YOUR TASK: Pull every line containing "functions" out of the listing below.

EXTRACTED RECORDS:

* * * * *

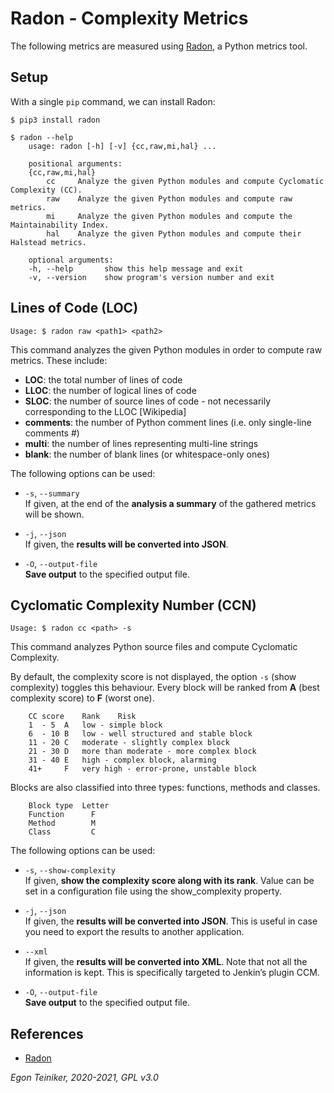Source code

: # Radon - Complexity Metrics

The following metrics are measured using [Radon](https://pypi.org/project/radon/), a Python metrics tool.

## Setup

With a single `pip` command, we can install Radon:
```
$ pip3 install radon

$ radon --help
    usage: radon [-h] [-v] {cc,raw,mi,hal} ...
    
    positional arguments:
    {cc,raw,mi,hal}
        cc     Analyze the given Python modules and compute Cyclomatic Complexity (CC).
        raw    Analyze the given Python modules and compute raw metrics.
        mi     Analyze the given Python modules and compute the Maintainability Index.
        hal    Analyze the given Python modules and compute their Halstead metrics.
    
    optional arguments:
    -h, --help       show this help message and exit
    -v, --version    show program's version number and exit
```

## Lines of Code (LOC)
```
Usage: $ radon raw <path1> <path2>
```

This command analyzes the given Python modules in order to compute raw metrics. These include:
* **LOC**: the total number of lines of code
* **LLOC**: the number of logical lines of code
* **SLOC**: the number of source lines of code - not necessarily corresponding to the LLOC [Wikipedia]
* **comments**: the number of Python comment lines (i.e. only single-line comments #)
* **multi**: the number of lines representing multi-line strings
* **blank**: the number of blank lines (or whitespace-only ones)

The following options can be used:

* `-s`, `--summary`\
    If given, at the end of the **analysis a summary** of the gathered metrics will be shown.

* `-j`, `--json`\
    If given, the **results will be converted into JSON**.

* `-O`, `--output-file`\
    **Save output** to the specified output file.


## Cyclomatic Complexity Number (CCN)

```
Usage: $ radon cc <path> -s
```

This command analyzes Python source files and compute Cyclomatic Complexity.

By default, the complexity score is not displayed, the option `-s` (show complexity) toggles this behaviour.
Every block will be ranked from **A** (best complexity score) to **F** (worst one).
```
    CC score	Rank	Risk
    1  - 5	A	low - simple block
    6  - 10	B	low - well structured and stable block
    11 - 20	C	moderate - slightly complex block
    21 - 30	D	more than moderate - more complex block
    31 - 40	E	high - complex block, alarming
    41+  	F	very high - error-prone, unstable block
```

Blocks are also classified into three types: functions, methods and classes.
```
    Block type	Letter
    Function	  F
    Method	      M
    Class	      C
```

The following options can be used:

* `-s`, `--show-complexity`\
   If given, **show the complexity score along with its rank**. Value can be set in a configuration file using the show_complexity property.

* `-j`, `--json`\
   If given, the **results will be converted into JSON**. This is useful in case you need to export the results to another application.

* `--xml`\
   If given, the **results will be converted into XML**. Note that not all the information is kept. 
   This is specifically targeted to Jenkin’s plugin CCM.

* `-O`, `--output-file`\
   **Save output** to the specified output file.

## References
* [Radon](https://pypi.org/project/radon/)			


*Egon Teiniker, 2020-2021, GPL v3.0*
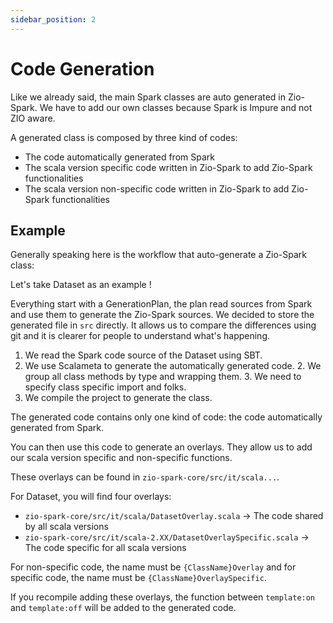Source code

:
 ```yaml
---
sidebar_position: 2
---
```


# Code Generation

Like we already said, the main Spark classes are auto generated in Zio-Spark. We have to add our own classes because
Spark is Impure and not ZIO aware.

A generated class is composed by three kind of codes:
- The code automatically generated from Spark
- The scala version specific code written in Zio-Spark to add Zio-Spark functionalities
- The scala version non-specific code written in Zio-Spark to add Zio-Spark functionalities

## Example

Generally speaking here is the workflow that auto-generate a Zio-Spark class:

Let's take Dataset as an example !

Everything start with a GenerationPlan, the plan read sources from Spark and use them to generate the Zio-Spark sources.
We decided to store the generated file in `src` directly. It allows us to compare the differences using git and it is
clearer for people to understand what's happening.

1. We read the Spark code source of the Dataset using SBT.
2. We use Scalameta to generate the automatically generated code.
   2. We group all class methods by type and wrapping them.
   3. We need to specify class specific import and folks.
3. We compile the project to generate the class.

The generated code contains only one kind of code: the code automatically generated from Spark.

You can then use this code to generate an overlays. They allow us to add our scala version specific and non-specific
functions.

These overlays can be found in `zio-spark-core/src/it/scala...`.

For Dataset, you will find four overlays:
- `zio-spark-core/src/it/scala/DatasetOverlay.scala` -> The code shared by all scala versions
- `zio-spark-core/src/it/scala-2.XX/DatasetOverlaySpecific.scala` -> The code specific for all scala versions

For non-specific code, the name must be `{ClassName}Overlay` and for specific code, the name must be 
`{ClassName}OverlaySpecific`.

If you recompile adding these overlays, the function between `template:on` and `template:off` will be added to the
generated code.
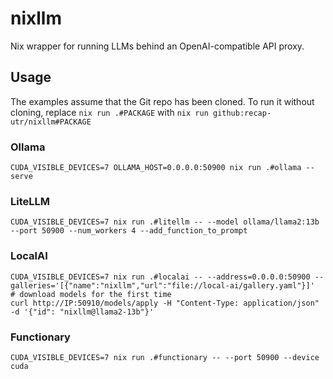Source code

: # nixllm

Nix wrapper for running LLMs behind an OpenAI-compatible API proxy.

## Usage

The examples assume that the Git repo has been cloned.
To run it without cloning, replace `nix run .#PACKAGE` with `nix run github:recap-utr/nixllm#PACKAGE`

### Ollama

```console
CUDA_VISIBLE_DEVICES=7 OLLAMA_HOST=0.0.0.0:50900 nix run .#ollama -- serve
```

### LiteLLM

```console
CUDA_VISIBLE_DEVICES=7 nix run .#litellm -- --model ollama/llama2:13b --port 50900 --num_workers 4 --add_function_to_prompt
```

### LocalAI

```console
CUDA_VISIBLE_DEVICES=7 nix run .#localai -- --address=0.0.0.0:50900 --galleries='[{"name":"nixllm","url":"file://local-ai/gallery.yaml"}]'
# download models for the first time
curl http://IP:50910/models/apply -H "Content-Type: application/json" -d '{"id": "nixllm@llama2-13b"}'
```

### Functionary

```shell
CUDA_VISIBLE_DEVICES=7 nix run .#functionary -- --port 50900 --device cuda
```
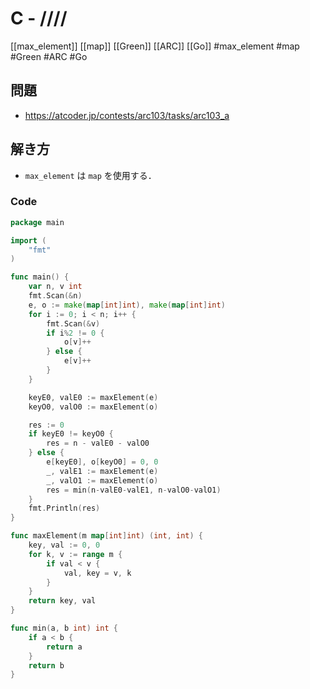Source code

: # C - /\/\/\/
[[max_element]] [[map]] [[Green]] [[ARC]] [[Go]]
#max_element #map #Green #ARC #Go 

## 問題
- https://atcoder.jp/contests/arc103/tasks/arc103_a

## 解き方
- `max_element` は `map` を使用する．

### Code
```go
package main

import (
	"fmt"
)

func main() {
	var n, v int
	fmt.Scan(&n)
	e, o := make(map[int]int), make(map[int]int)
	for i := 0; i < n; i++ {
		fmt.Scan(&v)
		if i%2 != 0 {
			o[v]++
		} else {
			e[v]++
		}
	}

	keyE0, valE0 := maxElement(e)
	keyO0, valO0 := maxElement(o)

	res := 0
	if keyE0 != keyO0 {
		res = n - valE0 - valO0
	} else {
		e[keyE0], o[keyO0] = 0, 0
		_, valE1 := maxElement(e)
		_, valO1 := maxElement(o)
		res = min(n-valE0-valE1, n-valO0-valO1)
	}
	fmt.Println(res)
}

func maxElement(m map[int]int) (int, int) {
	key, val := 0, 0
	for k, v := range m {
		if val < v {
			val, key = v, k
		}
	}
	return key, val
}

func min(a, b int) int {
	if a < b {
		return a
	}
	return b
}
```
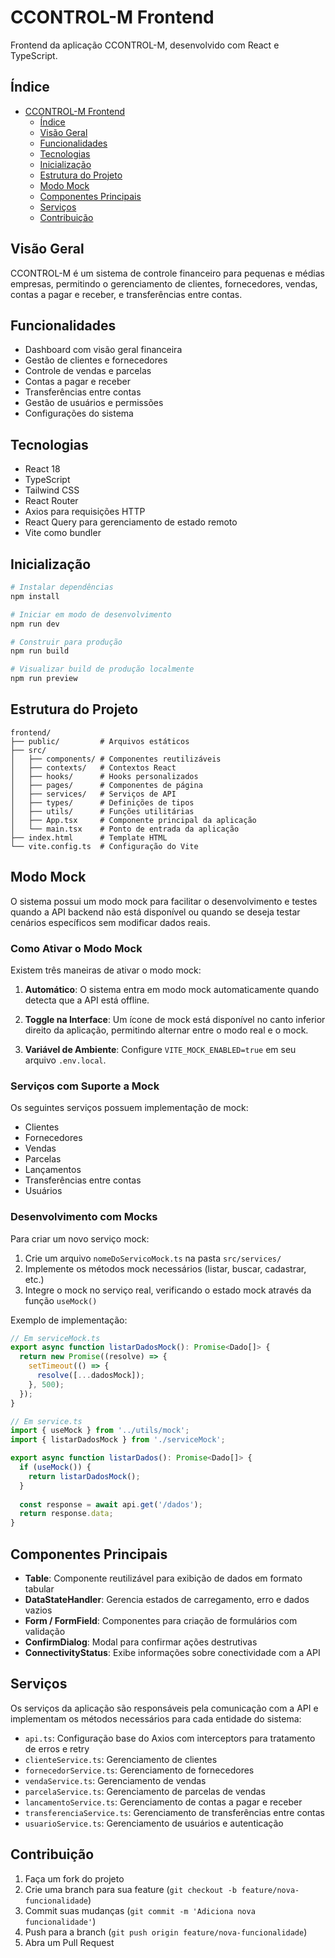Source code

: # CCONTROL-M Frontend

Frontend da aplicação CCONTROL-M, desenvolvido com React e TypeScript.

## Índice

- [CCONTROL-M Frontend](#ccontrol-m-frontend)
  - [Índice](#índice)
  - [Visão Geral](#visão-geral)
  - [Funcionalidades](#funcionalidades)
  - [Tecnologias](#tecnologias)
  - [Inicialização](#inicialização)
  - [Estrutura do Projeto](#estrutura-do-projeto)
  - [Modo Mock](#modo-mock)
  - [Componentes Principais](#componentes-principais)
  - [Serviços](#serviços)
  - [Contribuição](#contribuição)

## Visão Geral

CCONTROL-M é um sistema de controle financeiro para pequenas e médias empresas, permitindo o gerenciamento de clientes, fornecedores, vendas, contas a pagar e receber, e transferências entre contas.

## Funcionalidades

- Dashboard com visão geral financeira
- Gestão de clientes e fornecedores
- Controle de vendas e parcelas
- Contas a pagar e receber
- Transferências entre contas
- Gestão de usuários e permissões
- Configurações do sistema

## Tecnologias

- React 18
- TypeScript
- Tailwind CSS
- React Router
- Axios para requisições HTTP
- React Query para gerenciamento de estado remoto
- Vite como bundler

## Inicialização

```bash
# Instalar dependências
npm install

# Iniciar em modo de desenvolvimento
npm run dev

# Construir para produção
npm run build

# Visualizar build de produção localmente
npm run preview
```

## Estrutura do Projeto

```
frontend/
├── public/         # Arquivos estáticos
├── src/
│   ├── components/ # Componentes reutilizáveis
│   ├── contexts/   # Contextos React
│   ├── hooks/      # Hooks personalizados
│   ├── pages/      # Componentes de página
│   ├── services/   # Serviços de API
│   ├── types/      # Definições de tipos
│   ├── utils/      # Funções utilitárias
│   ├── App.tsx     # Componente principal da aplicação
│   └── main.tsx    # Ponto de entrada da aplicação
├── index.html      # Template HTML
└── vite.config.ts  # Configuração do Vite
```

## Modo Mock

O sistema possui um modo mock para facilitar o desenvolvimento e testes quando a API backend não está disponível ou quando se deseja testar cenários específicos sem modificar dados reais.

### Como Ativar o Modo Mock

Existem três maneiras de ativar o modo mock:

1. **Automático**: O sistema entra em modo mock automaticamente quando detecta que a API está offline.

2. **Toggle na Interface**: Um ícone de mock está disponível no canto inferior direito da aplicação, permitindo alternar entre o modo real e o mock.

3. **Variável de Ambiente**: Configure `VITE_MOCK_ENABLED=true` em seu arquivo `.env.local`.

### Serviços com Suporte a Mock

Os seguintes serviços possuem implementação de mock:

- Clientes
- Fornecedores
- Vendas
- Parcelas
- Lançamentos
- Transferências entre contas
- Usuários

### Desenvolvimento com Mocks

Para criar um novo serviço mock:

1. Crie um arquivo `nomeDoServicoMock.ts` na pasta `src/services/`
2. Implemente os métodos mock necessários (listar, buscar, cadastrar, etc.)
3. Integre o mock no serviço real, verificando o estado mock através da função `useMock()`

Exemplo de implementação:

```typescript
// Em serviceMock.ts
export async function listarDadosMock(): Promise<Dado[]> {
  return new Promise((resolve) => {
    setTimeout(() => {
      resolve([...dadosMock]);
    }, 500);
  });
}

// Em service.ts
import { useMock } from '../utils/mock';
import { listarDadosMock } from './serviceMock';

export async function listarDados(): Promise<Dado[]> {
  if (useMock()) {
    return listarDadosMock();
  }
  
  const response = await api.get('/dados');
  return response.data;
}
```

## Componentes Principais

- **Table**: Componente reutilizável para exibição de dados em formato tabular
- **DataStateHandler**: Gerencia estados de carregamento, erro e dados vazios
- **Form / FormField**: Componentes para criação de formulários com validação
- **ConfirmDialog**: Modal para confirmar ações destrutivas
- **ConnectivityStatus**: Exibe informações sobre conectividade com a API

## Serviços

Os serviços da aplicação são responsáveis pela comunicação com a API e implementam os métodos necessários para cada entidade do sistema:

- `api.ts`: Configuração base do Axios com interceptors para tratamento de erros e retry
- `clienteService.ts`: Gerenciamento de clientes
- `fornecedorService.ts`: Gerenciamento de fornecedores
- `vendaService.ts`: Gerenciamento de vendas
- `parcelaService.ts`: Gerenciamento de parcelas de vendas
- `lancamentoService.ts`: Gerenciamento de contas a pagar e receber
- `transferenciaService.ts`: Gerenciamento de transferências entre contas
- `usuarioService.ts`: Gerenciamento de usuários e autenticação

## Contribuição

1. Faça um fork do projeto
2. Crie uma branch para sua feature (`git checkout -b feature/nova-funcionalidade`)
3. Commit suas mudanças (`git commit -m 'Adiciona nova funcionalidade'`)
4. Push para a branch (`git push origin feature/nova-funcionalidade`)
5. Abra um Pull Request 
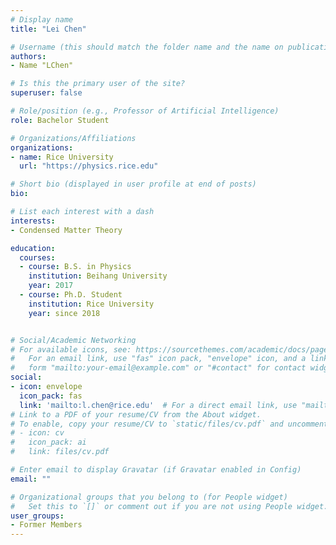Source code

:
 ```yaml
---
# Display name
title: "Lei Chen"

# Username (this should match the folder name and the name on publications)
authors:
- Name "LChen"

# Is this the primary user of the site?
superuser: false

# Role/position (e.g., Professor of Artificial Intelligence)
role: Bachelor Student

# Organizations/Affiliations
organizations:
- name: Rice University 
  url: "https://physics.rice.edu"

# Short bio (displayed in user profile at end of posts)
bio: 

# List each interest with a dash
interests:
- Condensed Matter Theory

education:
  courses:
  - course: B.S. in Physics 
    institution: Beihang University
    year: 2017
  - course: Ph.D. Student
    institution: Rice University
    year: since 2018


# Social/Academic Networking
# For available icons, see: https://sourcethemes.com/academic/docs/page-builder/#icons
#   For an email link, use "fas" icon pack, "envelope" icon, and a link in the
#   form "mailto:your-email@example.com" or "#contact" for contact widget.
social:
- icon: envelope
  icon_pack: fas
  link: 'mailto:l.chen@rice.edu'  # For a direct email link, use "mailto:test@example.org".
# Link to a PDF of your resume/CV from the About widget.
# To enable, copy your resume/CV to `static/files/cv.pdf` and uncomment the lines below.
# - icon: cv
#   icon_pack: ai
#   link: files/cv.pdf

# Enter email to display Gravatar (if Gravatar enabled in Config)
email: ""

# Organizational groups that you belong to (for People widget)
#   Set this to `[]` or comment out if you are not using People widget.
user_groups:
- Former Members 
---
```

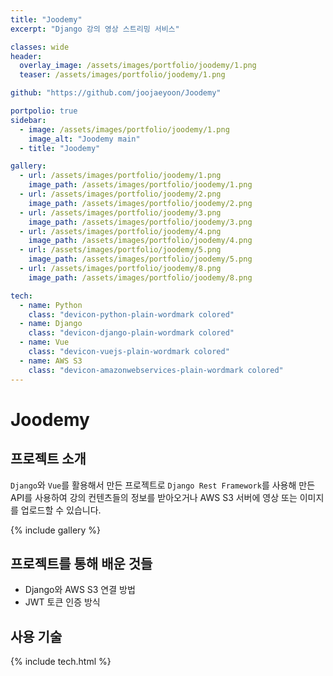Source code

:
 ```yaml
---
title: "Joodemy"
excerpt: "Django 강의 영상 스트리밍 서비스"

classes: wide
header:
  overlay_image: /assets/images/portfolio/joodemy/1.png
  teaser: /assets/images/portfolio/joodemy/1.png

github: "https://github.com/joojaeyoon/Joodemy"

portpolio: true
sidebar:
  - image: /assets/images/portfolio/joodemy/1.png
    image_alt: "Joodemy main"
  - title: "Joodemy"

gallery:
  - url: /assets/images/portfolio/joodemy/1.png
    image_path: /assets/images/portfolio/joodemy/1.png
  - url: /assets/images/portfolio/joodemy/2.png
    image_path: /assets/images/portfolio/joodemy/2.png
  - url: /assets/images/portfolio/joodemy/3.png
    image_path: /assets/images/portfolio/joodemy/3.png
  - url: /assets/images/portfolio/joodemy/4.png
    image_path: /assets/images/portfolio/joodemy/4.png
  - url: /assets/images/portfolio/joodemy/5.png
    image_path: /assets/images/portfolio/joodemy/5.png
  - url: /assets/images/portfolio/joodemy/8.png
    image_path: /assets/images/portfolio/joodemy/8.png

tech:
  - name: Python
    class: "devicon-python-plain-wordmark colored"
  - name: Django
    class: "devicon-django-plain-wordmark colored"
  - name: Vue
    class: "devicon-vuejs-plain-wordmark colored"
  - name: AWS S3
    class: "devicon-amazonwebservices-plain-wordmark colored"
---
```


# Joodemy

## 프로젝트 소개

`Django`와 `Vue`를 활용해서 만든 프로젝트로 `Django Rest Framework`를 사용해 만든 API를 사용하여 강의 컨텐츠들의 정보를 받아오거나 AWS S3 서버에 영상 또는 이미지를 업로드할 수 있습니다.

{% include gallery %}

## 프로젝트를 통해 배운 것들

<p>
    <ul>
        <li>Django와 AWS S3 연결 방법</li>
        <li>JWT 토큰 인증 방식</li>
    </ul>
</p>

## 사용 기술

{% include tech.html %}

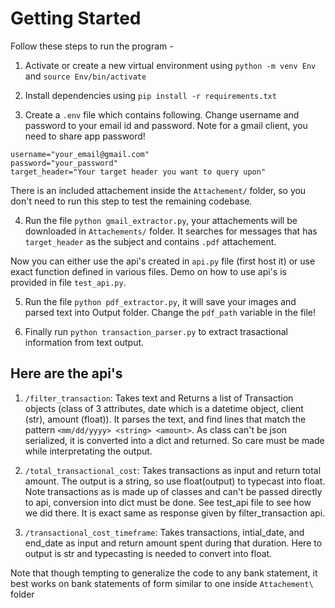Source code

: # Getting Started
Follow these steps to run the program -

1. Activate or create a new virtual environment using `python -m venv Env` and `source Env/bin/activate`

2. Install dependencies using `pip install -r requirements.txt`

3. Create a `.env` file which contains following. Change username and password to your email id and password. Note for a gmail client, you need to share app password!

```.env
username="your_email@gmail.com"
password="your_password"
target_header="Your target header you want to query upon"
```

There is an included attachement inside the `Attachement/` folder, so you don't need to run this step to test the remaining codebase.

4. Run the file `python gmail_extractor.py`, your attachements will be downloaded in `Attachements/` folder. It searches for messages that has `target_header` as the subject and contains `.pdf` attachement.

Now you can either use the api's created in `api.py` file (first host it) or use exact function defined in various files.
Demo on how to use api's is provided in file `test_api.py`.

5. Run the file `python pdf_extractor.py`, it will save your images and parsed text into Output folder. Change the `pdf_path` variable in the file!

6. Finally run `python transaction_parser.py` to extract trasactional information from text output.

## Here are the api's

1. `/filter_transaction`: Takes text and Returns a list of Transaction objects (class of 3 attributes, date which is a datetime object, client (str), amount (float)). It parses the text, and find lines that match the pattern `<mm/dd/yyyy> <string> <amount>`. As class can't be json serialized, it is converted into a dict and returned. So care must be made while interpretating the output.

2. `/total_transactional_cost`: Takes transactions as input and return total amount. The output is a string, so use float(output) to typecast into float. Note transactions as is made up of classes and can't be passed directly to api, conversion into dict must be done. See test_api file to see how we did there. It is exact same as response given by filter_transaction api.

3. `/transactional_cost_timeframe`: Takes transactions, intial_date, and end_date as input and return amount spent during that duration. Here to output is str and typecasting is needed to convert into float.

Note that though tempting to generalize the code to any bank statement, it best works on bank statements of form similar to one inside `Attachement\` folder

* * * * *

EXERCISE RESULT:
Blocks are also classified into three types: functions, methods and classes.
functions.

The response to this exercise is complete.